DATA EXCERPTS:
┄┄┄┄┄┄┄┄┄┄┄┄┄┄┄┄┄┄┄┄

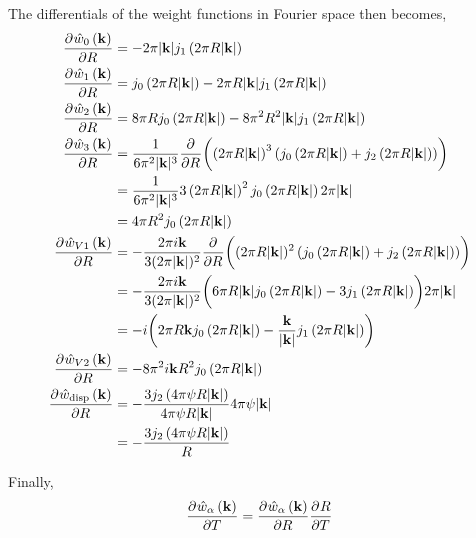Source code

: \documentclass[12pt, letterpaper]{article}
\newcommand*{\pd}[3][]{\frac{\partial^{#1}#2}{\partial{#3}^{#1}}}%
\newcommand*{\lb}{\ensuremath{\left(}}
\newcommand*{\rb}{\ensuremath{\right)}}
\newcommand{\disp}{\ensuremath{\text{disp}}\xspace}
\begin{document}
The differentials of the weight functions in Fourier space then becomes,
\begin{align}
  \label{eq:weight_functions_fourier_diff}
  \pd{\hat{w}_0 \lb \mathbf{k}\rb}{R} &= - 2 \pi |\mathbf{k}| j_1\lb 2 \pi R |\mathbf{k}| \rb  \\
  \pd{\hat{w}_1 \lb \mathbf{k}\rb}{R} &= j_0\lb 2 \pi R |\mathbf{k}| \rb - 2 \pi R |\mathbf{k}| j_1\lb 2 \pi R |\mathbf{k}| \rb \\
  \pd{\hat{w}_2 \lb \mathbf{k}\rb}{R} &= 8 \pi R j_0\lb 2 \pi R |\mathbf{k}| \rb - 8 \pi^2 R^2 |\mathbf{k}| j_1\lb 2 \pi R |\mathbf{k}| \rb  \\
  \pd{\hat{w}_3 \lb \mathbf{k}\rb}{R}  &=  \frac{1}{6 \pi^2 |\mathbf{k}|^3} \pd{}{R}\biggl( \lb 2 \pi R |\mathbf{k}|\rb ^3 \lb j_0\lb 2 \pi R |\mathbf{k}| \rb + j_2\lb 2 \pi R |\mathbf{k}| \rb \rb \biggr)  \nonumber \\
                                      &=  \frac{1}{6 \pi^2 |\mathbf{k}|^3} 3 \lb 2 \pi R |\mathbf{k}|\rb ^2  j_0\lb 2 \pi R |\mathbf{k}| \rb 2 \pi |\mathbf{k}| \nonumber  \\
                                      &=  4 \pi R^2 j_0\lb 2 \pi R |\mathbf{k}| \rb  \\
  \pd{\hat{w}_{V1} \lb \mathbf{k}\rb}{R} &= - \frac{2 \pi i \mathbf{k}}{3 (2 \pi |\mathbf{k}|)^2}  \pd{}{R}\biggl( (2 \pi R |\mathbf{k}|)^2 \lb j_0\lb 2 \pi R |\mathbf{k}| \rb + j_2\lb 2 \pi R |\mathbf{k}| \rb \rb \biggr) \nonumber \\
                                      &= - \frac{2 \pi i \mathbf{k}}{3 (2 \pi |\mathbf{k}|)^2} \biggl( 6 \pi R |\mathbf{k}| j_0\lb 2 \pi R |\mathbf{k}| \rb - 3 j_1\lb 2 \pi R |\mathbf{k}| \rb \biggr) 2 \pi |\mathbf{k}|  \nonumber \\
   &= - i \biggl( 2 \pi R \mathbf{k} j_0\lb 2 \pi R |\mathbf{k}| \rb - \frac{\mathbf{k}}{|\mathbf{k}|} j_1\lb 2 \pi R |\mathbf{k}| \rb \biggr)  \\
  \pd{\hat{w}_{V2} \lb \mathbf{k}\rb}{R} &= - 8 \pi^2 i \mathbf{k} R^2 j_0\lb 2 \pi R |\mathbf{k}| \rb  \\
  \pd{\hat{w}_{\disp} \lb \mathbf{k}\rb}{R} &= -\frac{3 j_2\lb 4 \pi \psi R |\mathbf{k}| \rb}{4 \pi \psi R |\mathbf{k}|} 4 \pi \psi |\mathbf{k}| \nonumber \\
                                      &= -\frac{3 j_2\lb 4 \pi \psi R |\mathbf{k}| \rb}{R}
\end{align}

Finally,
\begin{equation}
  \pd{\hat{w}_\alpha \lb \mathbf{k}\rb}{T} = \pd{\hat{w}_\alpha \lb \mathbf{k}\rb}{R} \pd{R}{T}
\end{equation}
\end{document}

┄┄┄┄┄┄┄┄┄┄┄┄┄┄┄┄┄┄┄┄

EXERCISE OBJECTIVE: In the entries above, find the line with "- 8 \pi^2 i", then retype it and every line after it exactly.

PROBLEM SOLUTION:
  \pd{\hat{w}_{V2} \lb \mathbf{k}\rb}{R} &= - 8 \pi^2 i \mathbf{k} R^2 j_0\lb 2 \pi R |\mathbf{k}| \rb  \\
  \pd{\hat{w}_{\disp} \lb \mathbf{k}\rb}{R} &= -\frac{3 j_2\lb 4 \pi \psi R |\mathbf{k}| \rb}{4 \pi \psi R |\mathbf{k}|} 4 \pi \psi |\mathbf{k}| \nonumber \\
                                      &= -\frac{3 j_2\lb 4 \pi \psi R |\mathbf{k}| \rb}{R}
\end{align}

Finally,
\begin{equation}
  \pd{\hat{w}_\alpha \lb \mathbf{k}\rb}{T} = \pd{\hat{w}_\alpha \lb \mathbf{k}\rb}{R} \pd{R}{T}
\end{equation}
\end{document}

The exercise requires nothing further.